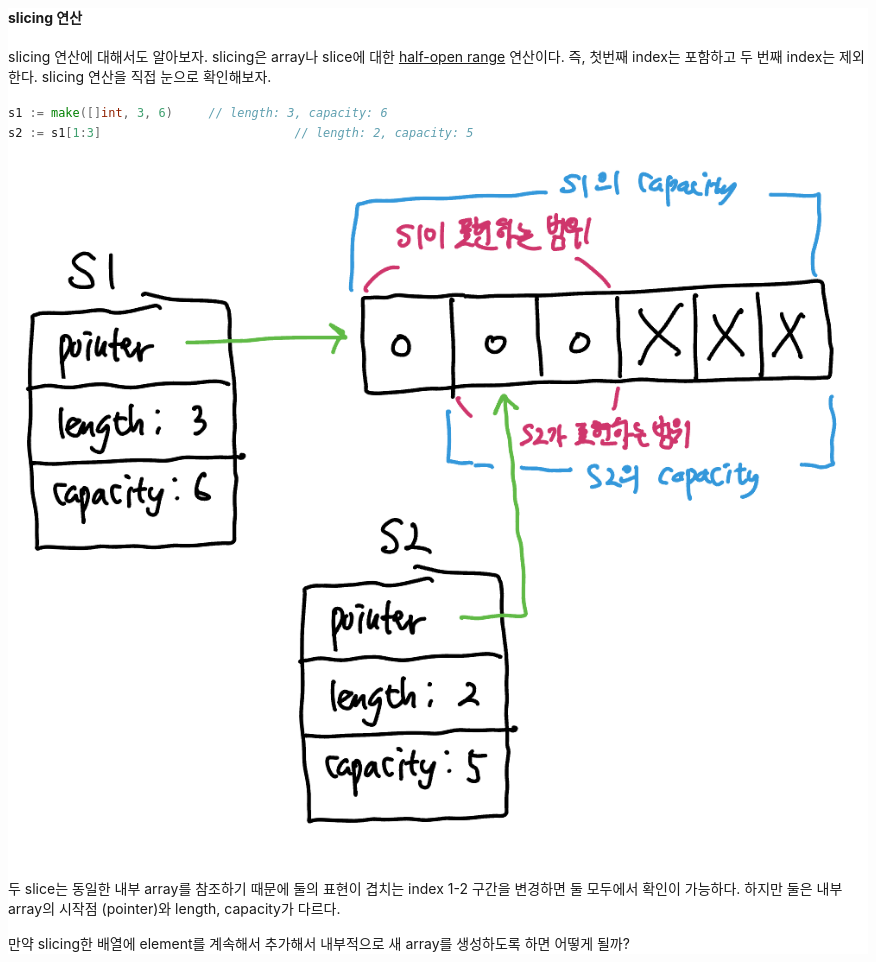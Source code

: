 

#### slicing 연산

slicing 연산에 대해서도 알아보자. slicing은 array나 slice에 대한 <u>half-open range</u> 연산이다. 즉, 첫번째 index는 포함하고 두 번째 index는 제외한다. slicing 연산을 직접 눈으로 확인해보자.

```go 
s1 := make([]int, 3, 6)		// length: 3, capacity: 6
s2 := s1[1:3]							// length: 2, capacity: 5
```

![image-20240419144156491](imgs/image-20240419144156491.png)

두 slice는 동일한 내부 array를 참조하기 때문에 둘의 표현이 겹치는 index 1-2 구간을 변경하면 둘 모두에서 확인이 가능하다. 하지만 둘은 내부 array의 시작점 (pointer)와 length, capacity가 다르다.

만약 slicing한 배열에 element를 계속해서 추가해서 내부적으로 새 array를 생성하도록 하면 어떻게 될까?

**WORK INSTRUCTION**
The expected answer is every line in the data above that carries the string "array를".

**ANSWER SPACE**
두 slice는 동일한 내부 array를 참조하기 때문에 둘의 표현이 겹치는 index 1-2 구간을 변경하면 둘 모두에서 확인이 가능하다. 하지만 둘은 내부 array의 시작점 (pointer)와 length, capacity가 다르다.
만약 slicing한 배열에 element를 계속해서 추가해서 내부적으로 새 array를 생성하도록 하면 어떻게 될까?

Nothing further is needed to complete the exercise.